*** Block opens ***

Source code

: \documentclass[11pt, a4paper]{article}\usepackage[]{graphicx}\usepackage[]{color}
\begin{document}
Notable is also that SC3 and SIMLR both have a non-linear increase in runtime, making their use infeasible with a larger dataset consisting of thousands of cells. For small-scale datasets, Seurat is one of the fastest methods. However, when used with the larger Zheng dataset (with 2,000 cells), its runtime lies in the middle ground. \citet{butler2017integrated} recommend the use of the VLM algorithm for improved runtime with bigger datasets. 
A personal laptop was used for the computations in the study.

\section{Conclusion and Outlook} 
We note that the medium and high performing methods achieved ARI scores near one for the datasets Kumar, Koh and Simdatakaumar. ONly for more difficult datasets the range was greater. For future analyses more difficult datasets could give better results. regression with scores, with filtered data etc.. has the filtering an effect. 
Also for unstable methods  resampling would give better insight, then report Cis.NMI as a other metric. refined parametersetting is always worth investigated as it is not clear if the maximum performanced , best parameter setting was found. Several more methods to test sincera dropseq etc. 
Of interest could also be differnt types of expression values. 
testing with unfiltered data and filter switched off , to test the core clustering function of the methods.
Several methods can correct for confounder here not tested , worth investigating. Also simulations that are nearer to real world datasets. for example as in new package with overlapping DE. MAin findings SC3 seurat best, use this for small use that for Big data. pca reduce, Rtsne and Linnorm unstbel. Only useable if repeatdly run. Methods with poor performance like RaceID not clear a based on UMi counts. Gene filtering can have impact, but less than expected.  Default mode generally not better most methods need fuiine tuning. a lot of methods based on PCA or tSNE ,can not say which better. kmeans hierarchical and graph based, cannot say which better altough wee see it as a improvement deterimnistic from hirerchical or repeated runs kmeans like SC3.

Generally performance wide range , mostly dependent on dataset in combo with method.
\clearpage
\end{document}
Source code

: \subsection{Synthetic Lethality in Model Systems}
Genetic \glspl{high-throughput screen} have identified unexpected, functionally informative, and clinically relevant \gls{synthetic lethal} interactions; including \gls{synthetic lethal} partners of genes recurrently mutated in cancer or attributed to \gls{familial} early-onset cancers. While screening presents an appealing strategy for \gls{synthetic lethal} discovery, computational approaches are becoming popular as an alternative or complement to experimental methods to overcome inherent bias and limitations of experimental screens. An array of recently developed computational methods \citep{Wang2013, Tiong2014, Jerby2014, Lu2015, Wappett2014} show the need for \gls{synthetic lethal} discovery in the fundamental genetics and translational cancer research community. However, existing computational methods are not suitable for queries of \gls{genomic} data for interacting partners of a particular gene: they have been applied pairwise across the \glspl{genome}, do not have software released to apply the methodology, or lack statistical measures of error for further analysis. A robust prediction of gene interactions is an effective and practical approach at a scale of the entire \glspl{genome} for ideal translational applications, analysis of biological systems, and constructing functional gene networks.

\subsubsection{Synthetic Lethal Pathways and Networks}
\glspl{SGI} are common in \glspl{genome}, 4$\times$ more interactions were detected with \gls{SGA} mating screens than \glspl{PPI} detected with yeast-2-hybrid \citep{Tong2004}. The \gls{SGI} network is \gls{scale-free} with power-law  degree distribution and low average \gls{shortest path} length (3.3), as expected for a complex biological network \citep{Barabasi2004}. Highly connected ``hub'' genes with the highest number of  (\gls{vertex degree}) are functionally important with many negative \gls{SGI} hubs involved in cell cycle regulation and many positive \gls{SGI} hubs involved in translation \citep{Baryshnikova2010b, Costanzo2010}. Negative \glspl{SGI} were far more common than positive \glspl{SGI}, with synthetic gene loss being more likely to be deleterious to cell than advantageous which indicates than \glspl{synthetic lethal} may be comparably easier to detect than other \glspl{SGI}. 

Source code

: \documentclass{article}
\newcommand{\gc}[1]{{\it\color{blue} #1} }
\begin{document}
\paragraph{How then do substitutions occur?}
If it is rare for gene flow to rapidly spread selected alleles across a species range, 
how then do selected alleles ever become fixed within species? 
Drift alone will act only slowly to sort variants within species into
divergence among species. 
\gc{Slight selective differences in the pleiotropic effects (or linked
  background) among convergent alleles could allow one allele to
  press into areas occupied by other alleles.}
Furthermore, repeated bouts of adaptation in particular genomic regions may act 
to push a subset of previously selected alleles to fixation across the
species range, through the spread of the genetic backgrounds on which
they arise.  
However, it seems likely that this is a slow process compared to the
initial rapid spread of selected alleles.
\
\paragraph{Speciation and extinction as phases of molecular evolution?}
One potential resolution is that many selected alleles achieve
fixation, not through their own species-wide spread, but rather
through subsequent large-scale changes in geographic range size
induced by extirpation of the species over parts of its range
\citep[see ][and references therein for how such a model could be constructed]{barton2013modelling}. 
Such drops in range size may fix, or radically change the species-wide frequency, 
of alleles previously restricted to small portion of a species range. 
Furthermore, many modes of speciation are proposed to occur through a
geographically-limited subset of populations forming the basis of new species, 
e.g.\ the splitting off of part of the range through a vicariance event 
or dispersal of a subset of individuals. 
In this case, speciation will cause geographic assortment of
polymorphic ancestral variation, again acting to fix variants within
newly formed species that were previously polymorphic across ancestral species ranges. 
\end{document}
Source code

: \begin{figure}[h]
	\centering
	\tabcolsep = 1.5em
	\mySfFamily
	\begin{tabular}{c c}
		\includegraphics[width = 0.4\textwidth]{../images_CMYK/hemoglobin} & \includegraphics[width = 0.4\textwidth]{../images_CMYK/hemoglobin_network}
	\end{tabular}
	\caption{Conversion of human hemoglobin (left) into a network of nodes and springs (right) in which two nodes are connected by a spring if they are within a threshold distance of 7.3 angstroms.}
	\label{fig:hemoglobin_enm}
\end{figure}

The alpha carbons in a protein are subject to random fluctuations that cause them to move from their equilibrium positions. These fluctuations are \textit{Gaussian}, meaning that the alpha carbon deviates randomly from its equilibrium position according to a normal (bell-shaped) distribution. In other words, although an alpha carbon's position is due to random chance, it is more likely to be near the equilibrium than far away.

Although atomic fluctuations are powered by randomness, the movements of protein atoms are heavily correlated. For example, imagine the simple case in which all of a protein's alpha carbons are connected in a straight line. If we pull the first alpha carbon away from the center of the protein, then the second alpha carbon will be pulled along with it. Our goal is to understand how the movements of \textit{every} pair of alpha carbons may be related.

*** Block closes ***

Copy the entries above exactly, so that each line matches the original.

=== Your solution ===
Source code

: \documentclass[11pt, a4paper]{article}\usepackage[]{graphicx}\usepackage[]{color}
\begin{document}
Notable is also that SC3 and SIMLR both have a non-linear increase in runtime, making their use infeasible with a larger dataset consisting of thousands of cells. For small-scale datasets, Seurat is one of the fastest methods. However, when used with the larger Zheng dataset (with 2,000 cells), its runtime lies in the middle ground. \citet{butler2017integrated} recommend the use of the VLM algorithm for improved runtime with bigger datasets. 
A personal laptop was used for the computations in the study.

\section{Conclusion and Outlook} 
We note that the medium and high performing methods achieved ARI scores near one for the datasets Kumar, Koh and Simdatakaumar. ONly for more difficult datasets the range was greater. For future analyses more difficult datasets could give better results. regression with scores, with filtered data etc.. has the filtering an effect. 
Also for unstable methods  resampling would give better insight, then report Cis.NMI as a other metric. refined parametersetting is always worth investigated as it is not clear if the maximum performanced , best parameter setting was found. Several more methods to test sincera dropseq etc. 
Of interest could also be differnt types of expression values. 
testing with unfiltered data and filter switched off , to test the core clustering function of the methods.
Several methods can correct for confounder here not tested , worth investigating. Also simulations that are nearer to real world datasets. for example as in new package with overlapping DE. MAin findings SC3 seurat best, use this for small use that for Big data. pca reduce, Rtsne and Linnorm unstbel. Only useable if repeatdly run. Methods with poor performance like RaceID not clear a based on UMi counts. Gene filtering can have impact, but less than expected.  Default mode generally not better most methods need fuiine tuning. a lot of methods based on PCA or tSNE ,can not say which better. kmeans hierarchical and graph based, cannot say which better altough wee see it as a improvement deterimnistic from hirerchical or repeated runs kmeans like SC3.

Generally performance wide range , mostly dependent on dataset in combo with method.
\clearpage
\end{document}
Source code

: \subsection{Synthetic Lethality in Model Systems}
Genetic \glspl{high-throughput screen} have identified unexpected, functionally informative, and clinically relevant \gls{synthetic lethal} interactions; including \gls{synthetic lethal} partners of genes recurrently mutated in cancer or attributed to \gls{familial} early-onset cancers. While screening presents an appealing strategy for \gls{synthetic lethal} discovery, computational approaches are becoming popular as an alternative or complement to experimental methods to overcome inherent bias and limitations of experimental screens. An array of recently developed computational methods \citep{Wang2013, Tiong2014, Jerby2014, Lu2015, Wappett2014} show the need for \gls{synthetic lethal} discovery in the fundamental genetics and translational cancer research community. However, existing computational methods are not suitable for queries of \gls{genomic} data for interacting partners of a particular gene: they have been applied pairwise across the \glspl{genome}, do not have software released to apply the methodology, or lack statistical measures of error for further analysis. A robust prediction of gene interactions is an effective and practical approach at a scale of the entire \glspl{genome} for ideal translational applications, analysis of biological systems, and constructing functional gene networks.

\subsubsection{Synthetic Lethal Pathways and Networks}
\glspl{SGI} are common in \glspl{genome}, 4$\times$ more interactions were detected with \gls{SGA} mating screens than \glspl{PPI} detected with yeast-2-hybrid \citep{Tong2004}. The \gls{SGI} network is \gls{scale-free} with power-law  degree distribution and low average \gls{shortest path} length (3.3), as expected for a complex biological network \citep{Barabasi2004}. Highly connected ``hub'' genes with the highest number of  (\gls{vertex degree}) are functionally important with many negative \gls{SGI} hubs involved in cell cycle regulation and many positive \gls{SGI} hubs involved in translation \citep{Baryshnikova2010b, Costanzo2010}. Negative \glspl{SGI} were far more common than positive \glspl{SGI}, with synthetic gene loss being more likely to be deleterious to cell than advantageous which indicates than \glspl{synthetic lethal} may be comparably easier to detect than other \glspl{SGI}. 

Source code

: \documentclass{article}
\newcommand{\gc}[1]{{\it\color{blue} #1} }
\begin{document}
\paragraph{How then do substitutions occur?}
If it is rare for gene flow to rapidly spread selected alleles across a species range, 
how then do selected alleles ever become fixed within species? 
Drift alone will act only slowly to sort variants within species into
divergence among species. 
\gc{Slight selective differences in the pleiotropic effects (or linked
  background) among convergent alleles could allow one allele to
  press into areas occupied by other alleles.}
Furthermore, repeated bouts of adaptation in particular genomic regions may act 
to push a subset of previously selected alleles to fixation across the
species range, through the spread of the genetic backgrounds on which
they arise.  
However, it seems likely that this is a slow process compared to the
initial rapid spread of selected alleles.
\
\paragraph{Speciation and extinction as phases of molecular evolution?}
One potential resolution is that many selected alleles achieve
fixation, not through their own species-wide spread, but rather
through subsequent large-scale changes in geographic range size
induced by extirpation of the species over parts of its range
\citep[see ][and references therein for how such a model could be constructed]{barton2013modelling}. 
Such drops in range size may fix, or radically change the species-wide frequency, 
of alleles previously restricted to small portion of a species range. 
Furthermore, many modes of speciation are proposed to occur through a
geographically-limited subset of populations forming the basis of new species, 
e.g.\ the splitting off of part of the range through a vicariance event 
or dispersal of a subset of individuals. 
In this case, speciation will cause geographic assortment of
polymorphic ancestral variation, again acting to fix variants within
newly formed species that were previously polymorphic across ancestral species ranges. 
\end{document}
Source code

: \begin{figure}[h]
	\centering
	\tabcolsep = 1.5em
	\mySfFamily
	\begin{tabular}{c c}
		\includegraphics[width = 0.4\textwidth]{../images_CMYK/hemoglobin} & \includegraphics[width = 0.4\textwidth]{../images_CMYK/hemoglobin_network}
	\end{tabular}
	\caption{Conversion of human hemoglobin (left) into a network of nodes and springs (right) in which two nodes are connected by a spring if they are within a threshold distance of 7.3 angstroms.}
	\label{fig:hemoglobin_enm}
\end{figure}

The alpha carbons in a protein are subject to random fluctuations that cause them to move from their equilibrium positions. These fluctuations are \textit{Gaussian}, meaning that the alpha carbon deviates randomly from its equilibrium position according to a normal (bell-shaped) distribution. In other words, although an alpha carbon's position is due to random chance, it is more likely to be near the equilibrium than far away.

Although atomic fluctuations are powered by randomness, the movements of protein atoms are heavily correlated. For example, imagine the simple case in which all of a protein's alpha carbons are connected in a straight line. If we pull the first alpha carbon away from the center of the protein, then the second alpha carbon will be pulled along with it. Our goal is to understand how the movements of \textit{every} pair of alpha carbons may be related.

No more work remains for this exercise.